What to produce: Look below for the line containing "merging code changes."; from there through the line containing "time was devoted", both lines included, please set down each line exactly and nothing else.

━━━━━ Provided entries ━━━━━

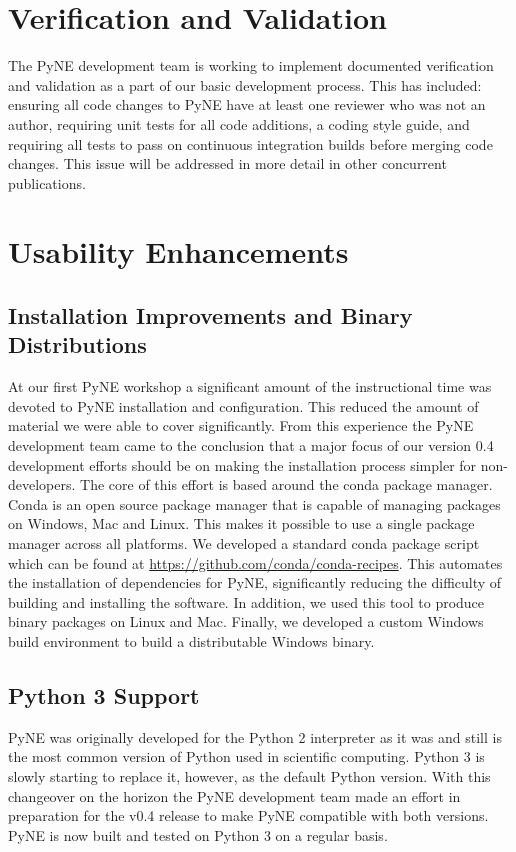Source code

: \documentclass{anstrans}
\begin{document}
\section{Verification and Validation}

The PyNE development team is working to implement documented verification 
and validation as a part of our basic development process. This has included: 
ensuring all code changes to PyNE have at least one reviewer who was not an 
author, requiring unit tests for all code additions, a coding style guide, 
and requiring all tests to pass on continuous integration builds before 
merging code changes. 
This issue will be addressed in more detail in other concurrent publications.

\section{Usability Enhancements}

\subsection{Installation Improvements and Binary Distributions}
At our first PyNE workshop a significant amount of the instructional
time was devoted to PyNE installation and configuration. This reduced 
the amount of material we were able to cover significantly. From this
experience the PyNE development team came to the conclusion that a major
focus of our version 0.4 development efforts should be on making the 
installation process simpler for non-developers.
The core of this effort is based around the conda 
package manager. Conda is an open source package manager that is capable 
of managing packages on Windows, Mac and Linux. This makes it possible to use 
a single package manager across all platforms. We developed a standard conda 
package script which can be found at \url{https://github.com/conda/conda-recipes}. 
This automates the installation of dependencies for PyNE, significantly 
reducing the difficulty of building and installing the software.
In addition, we used this tool to produce binary 
packages on Linux and Mac. Finally, we developed a custom Windows build 
environment to build a distributable Windows binary.

\subsection{Python 3 Support}

PyNE was originally developed for the Python 2 interpreter as it was 
and still is the most common version of Python used in scientific computing. 
Python 3 is slowly starting to replace it, however, as the default Python 
version. With this changeover on the horizon the PyNE development team 
made an effort in preparation for the v0.4 release to make PyNE compatible 
with both versions. PyNE is now built and tested on Python 3 on a regular basis.
\end{document}
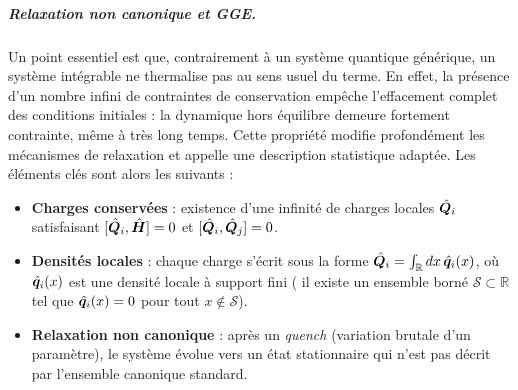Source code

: \subparagraph{Relaxation non canonique et \gls{GGE}.}

Un point essentiel est que, contrairement à un système quantique générique, un système intégrable ne thermalise pas au sens usuel du terme. En effet, la présence d’un nombre infini de contraintes de conservation empêche l’effacement complet des conditions initiales : la dynamique hors équilibre demeure fortement contrainte, même à très long temps. Cette propriété modifie profondément les mécanismes de relaxation et appelle une description statistique adaptée. Les éléments clés sont alors les suivants :


\begin{itemize}[label = $\bullet$]
    \item {\bf Charges conservées} : existence d’une infinité de charges locales $\operator{Q}_i$ satisfaisant $[\operator{Q}_i , \operator{H}] = 0$ et $[\operator{Q}_i , \operator{Q}_j] = 0$.
    
    \item {\bf Densités locales} : chaque charge s’écrit sous la forme $\operator{Q}_i = \int_{\mathbb{R}} dx\, \operator{q}_i(x)$, où $\operator{q}_i(x)$ est une densité locale à support fini (\ie{} il existe un ensemble borné $\mathcal{S} \subset \mathbb{R}$ tel que $\operator{q}_i(x)=0$ pour tout $x \notin \mathcal{S}$).
    
    \item {\bf Relaxation non canonique} : après un {\em quench} (variation brutale d’un paramètre), le système évolue vers un état stationnaire qui n’est pas décrit par l’ensemble canonique standard.
\end{itemize}


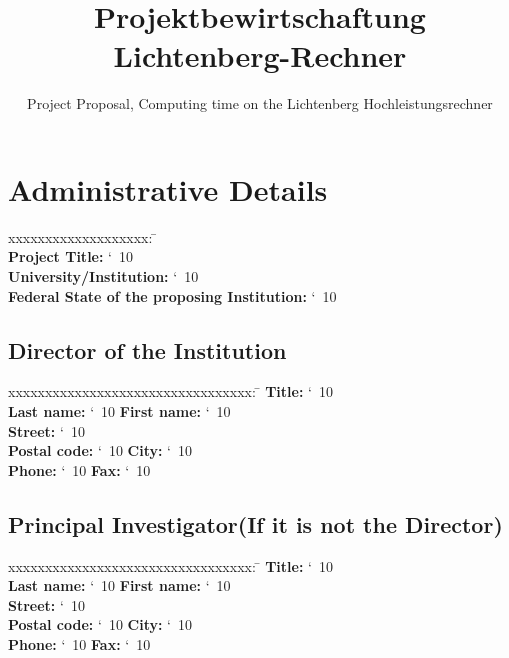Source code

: \documentclass[accentcolor=tud9c,nochapname,11pt]{tudexercise}
\makeatletter
\newcommand\saferead[1]{%
  \bgroup
  \let\do\@makeother
  \dospecials\catcode`\ 10
  \egroup 
}
\makeatother
\begin{document}
\title{Projektbewirtschaftung \\ Lichtenberg-Rechner}
\subtitle{Project Proposal, Computing time on the Lichtenberg Hochleistungsrechner}
\maketitle
\section{Administrative Details}
\begin{Form}
\begin{tabbing}
xxxxxxxxxxxxxxxxxxx: \= \kill  \\%
\textbf{Project Title:}  \saferead{proj_title.txt} \\
\textbf{University/Institution:}  \saferead{prop_inst.txt} \\
\textbf{Federal State of the proposing Institution:}  \saferead{prop_state.txt} \\
\end{tabbing}
\subsection{Director of the Institution}
\begin{tabbing}
xxxxxxxxxxxxxxxxxxxxxxxxxxxxxxxxx:  \= \kill
\textbf{Title:}   \saferead{dir_title.txt} \\
\textbf{Last name:} \saferead{dir_lname.txt}  \> \>  \textbf{First name:} \saferead{dir_fname.txt}  \\
\textbf{Street:} \saferead{dir_street.txt}  \\
\textbf{Postal code:} \saferead{dir_pcode.txt}  \> \> \textbf{City:} \saferead{dir_city.txt}  \\
\textbf{Phone:} \saferead{dir_phone.txt} \> \> \textbf{Fax:} \saferead{dir_fax.txt}  \\
\end{tabbing}
\subsection{Principal Investigator(If it is not the Director)}
\begin{tabbing}
xxxxxxxxxxxxxxxxxxxxxxxxxxxxxxxxx:  \= \kill
\textbf{Title:} \saferead{pi_title.txt} \\
\textbf{Last name:} \saferead{pi_lname.txt}  \> \>  \textbf{First name:} \saferead{pi_fname.txt}  \\
\textbf{Street:} \saferead{pi_street.txt}  \\
\textbf{Postal code:} \saferead{pi_pcode.txt}   \> \> \textbf{City:} \saferead{pi_city.txt}  \\
\textbf{Phone:} \saferead{pi_phone.txt}  \> \> \textbf{Fax:} \saferead{pi_fax.txt}  \\
\end{tabbing}

\end{Form}
\end{document}
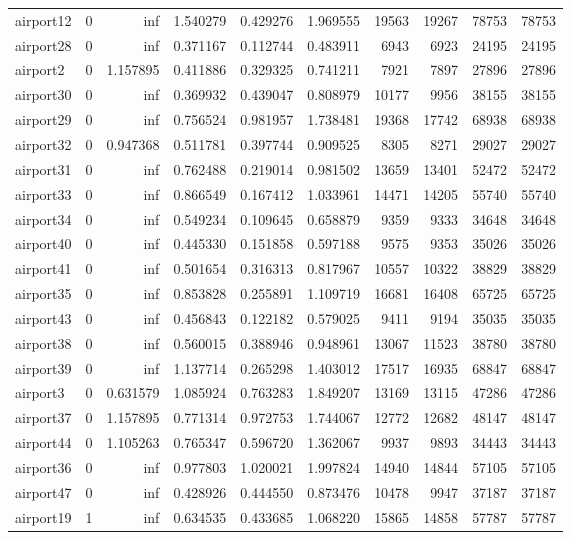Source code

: \begin{longtable}{|l|r|r|r|r|r|r|r|r|r|}
airport12 & 0 & inf & 1.540279 & 0.429276 & 1.969555 & 19563 & 19267 & 78753 & 78753 \\
airport28 & 0 & inf & 0.371167 & 0.112744 & 0.483911 & 6943 & 6923 & 24195 & 24195 \\
airport2 & 0 & 1.157895 & 0.411886 & 0.329325 & 0.741211 & 7921 & 7897 & 27896 & 27896 \\
airport30 & 0 & inf & 0.369932 & 0.439047 & 0.808979 & 10177 & 9956 & 38155 & 38155 \\
airport29 & 0 & inf & 0.756524 & 0.981957 & 1.738481 & 19368 & 17742 & 68938 & 68938 \\
airport32 & 0 & 0.947368 & 0.511781 & 0.397744 & 0.909525 & 8305 & 8271 & 29027 & 29027 \\
airport31 & 0 & inf & 0.762488 & 0.219014 & 0.981502 & 13659 & 13401 & 52472 & 52472 \\
airport33 & 0 & inf & 0.866549 & 0.167412 & 1.033961 & 14471 & 14205 & 55740 & 55740 \\
airport34 & 0 & inf & 0.549234 & 0.109645 & 0.658879 & 9359 & 9333 & 34648 & 34648 \\
airport40 & 0 & inf & 0.445330 & 0.151858 & 0.597188 & 9575 & 9353 & 35026 & 35026 \\
airport41 & 0 & inf & 0.501654 & 0.316313 & 0.817967 & 10557 & 10322 & 38829 & 38829 \\
airport35 & 0 & inf & 0.853828 & 0.255891 & 1.109719 & 16681 & 16408 & 65725 & 65725 \\
airport43 & 0 & inf & 0.456843 & 0.122182 & 0.579025 & 9411 & 9194 & 35035 & 35035 \\
airport38 & 0 & inf & 0.560015 & 0.388946 & 0.948961 & 13067 & 11523 & 38780 & 38780 \\
airport39 & 0 & inf & 1.137714 & 0.265298 & 1.403012 & 17517 & 16935 & 68847 & 68847 \\
airport3 & 0 & 0.631579 & 1.085924 & 0.763283 & 1.849207 & 13169 & 13115 & 47286 & 47286 \\
airport37 & 0 & 1.157895 & 0.771314 & 0.972753 & 1.744067 & 12772 & 12682 & 48147 & 48147 \\
airport44 & 0 & 1.105263 & 0.765347 & 0.596720 & 1.362067 & 9937 & 9893 & 34443 & 34443 \\
airport36 & 0 & inf & 0.977803 & 1.020021 & 1.997824 & 14940 & 14844 & 57105 & 57105 \\
airport47 & 0 & inf & 0.428926 & 0.444550 & 0.873476 & 10478 & 9947 & 37187 & 37187 \\
airport19 & 1 & inf & 0.634535 & 0.433685 & 1.068220 & 15865 & 14858 & 57787 & 57787 \\

\end{longtable}
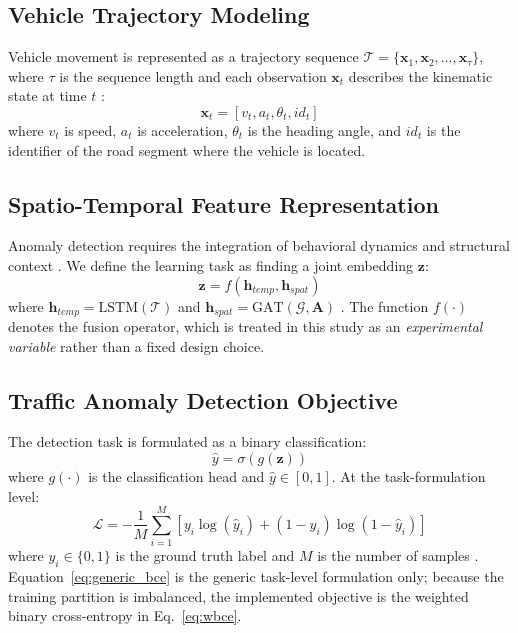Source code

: \documentclass[journal]{IEEEtran}
\begin{document}
\subsection{Vehicle Trajectory Modeling}
Vehicle movement is represented as a trajectory sequence $\mathcal{T} = \{\mathbf{x}_1, \mathbf{x}_2, \dots, \mathbf{x}_\tau\}$, where $\tau$ is the sequence length and each observation $\mathbf{x}_t$ describes the kinematic state at time $t$ \cite{zhou_hybrid_2022, taheri_sarteshnizi_applicability_2026}:
\begin{equation}
  \mathbf{x}_t = [v_t, a_t, \theta_t, id_t]
\end{equation}
where $v_t$ is speed, $a_t$ is acceleration, $\theta_t$ is the heading angle, and $id_t$ is the identifier of the road segment where the vehicle is located.

\subsection{Spatio-Temporal Feature Representation}
Anomaly detection requires the integration of behavioral dynamics and structural context \cite{hu_dynamic_2026, zhu_spatio-temporal_2026}. We define the learning task as finding a joint embedding $\mathbf{z}$:
\begin{equation}
  \mathbf{z} = f(\mathbf{h}_{temp}, \mathbf{h}_{spat})
\end{equation}
where $\mathbf{h}_{temp} = \text{LSTM}(\mathcal{T})$ and $\mathbf{h}_{spat} = \text{GAT}(\mathcal{G}, \mathbf{A})$ \cite{xia_attention-based_2023, wang_multi-scale_2025}. The function $f(\cdot)$ denotes the fusion operator, which is treated in this study as an \emph{experimental variable} rather than a fixed design choice.

\subsection{Traffic Anomaly Detection Objective}
The detection task is formulated as a binary classification:
\begin{equation}
  \hat{y} = \sigma(g(\mathbf{z}))
\end{equation}
where $g(\cdot)$ is the classification head and $\hat{y} \in [0, 1]$. At the task-formulation level:
\begin{equation}
  \label{eq:generic_bce}
  \mathcal{L} = -\frac{1}{M} \sum_{i=1}^{M} [y_i \log(\hat{y}_i) + (1 - y_i) \log(1 - \hat{y}_i)]
\end{equation}
where $y_i \in \{0, 1\}$ is the ground truth label and $M$ is the number of samples \cite{feng_traffic_2024, sun_framework_2025, ma_utfp-ad_2025}. Equation~\ref{eq:generic_bce} is the generic task-level formulation only; because the training partition is imbalanced, the implemented objective is the weighted binary cross-entropy in Eq.~\ref{eq:wbce}.
\end{document}
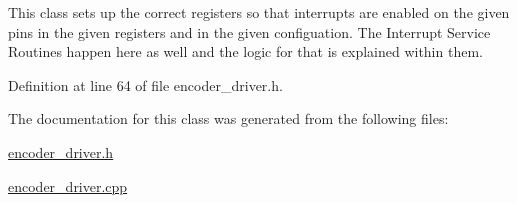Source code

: This class sets up the correct registers so that interrupts are enabled on the given pins in the given registers and in the given configuation. The Interrupt Service Routines happen here as well and the logic for that is explained within them. 

Definition at line 64 of file encoder\-\_\-driver.\-h.



The documentation for this class was generated from the following files\-:\begin{DoxyCompactItemize}
\item 
\hyperlink{encoder__driver_8h}{encoder\-\_\-driver.\-h}\item 
\hyperlink{encoder__driver_8cpp}{encoder\-\_\-driver.\-cpp}\end{DoxyCompactItemize}
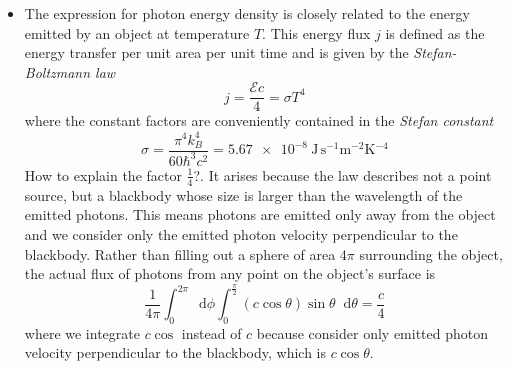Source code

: \documentclass[11pt, a4paper]{article}
\newcommand{\diff}{\mathop{}\!\mathrm{d}} %
\begin{document}
\begin{itemize}
	\item The expression for photon energy density is closely related to the energy emitted by an object at temperature $ T $. This energy flux $ j $ is defined as the energy transfer per unit area per unit time and is given by the \textit{Stefan-Boltzmann law}
	\begin{equation*}
		j = \frac{\mathcal{E}c}{4} = \sigma T^{4}
	\end{equation*}
	where the constant factors are conveniently contained in the \textit{Stefan constant} 
	\begin{equation*}
		\sigma = \frac{\pi^{4}k_{B}^{4}}{60\hbar^{3}c^{2}} = \SI{5.67e-8}{\joule\, \second^{-1}\meter^{-2}\kelvin^{-4}}
	\end{equation*}
	How to explain the factor $ \frac{1}{4} $?. It arises because the law describes not a point source, but a blackbody whose size is larger than the wavelength of the emitted photons. This means photons are emitted only away from the object and we consider only the emitted photon velocity perpendicular to the blackbody. Rather than filling out a sphere of area $ 4\pi $ surrounding the object, the actual flux of photons from any point on the object's surface is
	\begin{equation*}
		\frac{1}{4\pi} \int_{0}^{2\pi}\diff \phi \int_{0}^{\frac{\pi}{2}} (c \cos \theta)\sin \theta \diff \theta = \frac{c}{4}
	\end{equation*}
	where we integrate $ c \cos  $ instead of $ c $ because consider only emitted photon velocity perpendicular to the blackbody, which is $ c \cos \theta $.
	
\end{itemize}
\end{document}
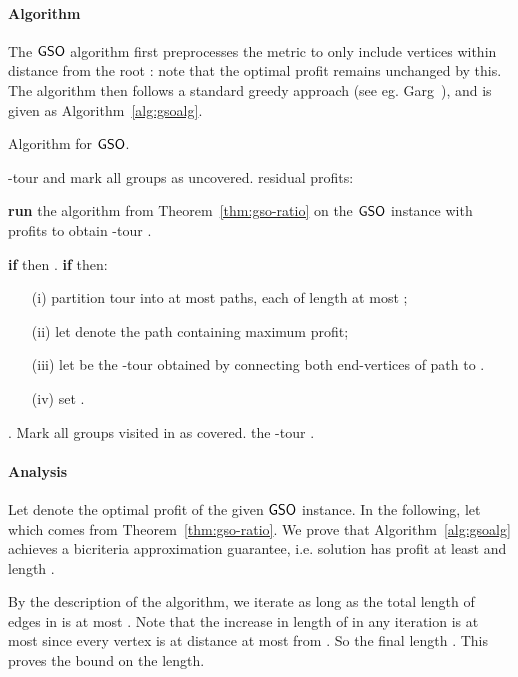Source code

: \documentclass[11pt]{article}
\def\gso{\ensuremath{{\sf GSO}}\xspace}
\begin{document}
\paragraph{Algorithm}
The \gso algorithm first preprocesses the metric to only include  vertices within distance  from the root : note that the optimal profit remains unchanged by this.   The algorithm then follows a standard greedy approach (see
  eg. Garg~\cite{garg0}), and is given as Algorithm~\ref{alg:gsoalg}. 
  
\begin{algorithm}[!h]
  \caption{Algorithm for \gso.}
\label{alg:gsoalg}
\begin{algorithmic}[1]
     -tour  and mark  all groups as uncovered.
     residual profits:
      
    \STATE\label{step:gso-ratio} {\bf run} the algorithm from Theorem~\ref{thm:gso-ratio} on the \gso instance with profits 
     to obtain -tour .
    
    
   \STATE \label{step:gso-case1} {\bf if}  then
      .
    \STATE \label{step:gso-case2} {\bf if}  then:
\begin{itemize}
\item[(i)] partition tour  into at most  paths,
      each of length at most ;
    \item[(ii)]  let  denote the path containing maximum profit;
    \item[(iii)]  let  be the -tour obtained by connecting both end-vertices of path  to .
    \item[(iv)] set .
    \end{itemize}
     . Mark all groups visited in  as
      covered.
  \ENDWHILE
   the -tour .
  \end{algorithmic}
\end{algorithm}

  \paragraph{Analysis}
  Let  denote the optimal profit of the given \gso instance.
 In the following, let
   which comes from Theorem~\ref{thm:gso-ratio}.
  We  prove that Algorithm~\ref{alg:gsoalg} achieves a  bicriteria
  approximation guarantee, i.e. solution  has profit at least  and length . 
  
  By the description of the algorithm, we iterate as long
  as the total length of edges in  is at most  . Note that the increase in length of  in any iteration is at most
   since every vertex is at distance at
  most  from . So the final length . This proves
  the bound on the length. 
  
\end{document}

━━━━━

Reply:
merging code changes. 
This issue will be addressed in more detail in other concurrent publications.

\section{Usability Enhancements}

\subsection{Installation Improvements and Binary Distributions}
At our first PyNE workshop a significant amount of the instructional
time was devoted to PyNE installation and configuration. This reduced 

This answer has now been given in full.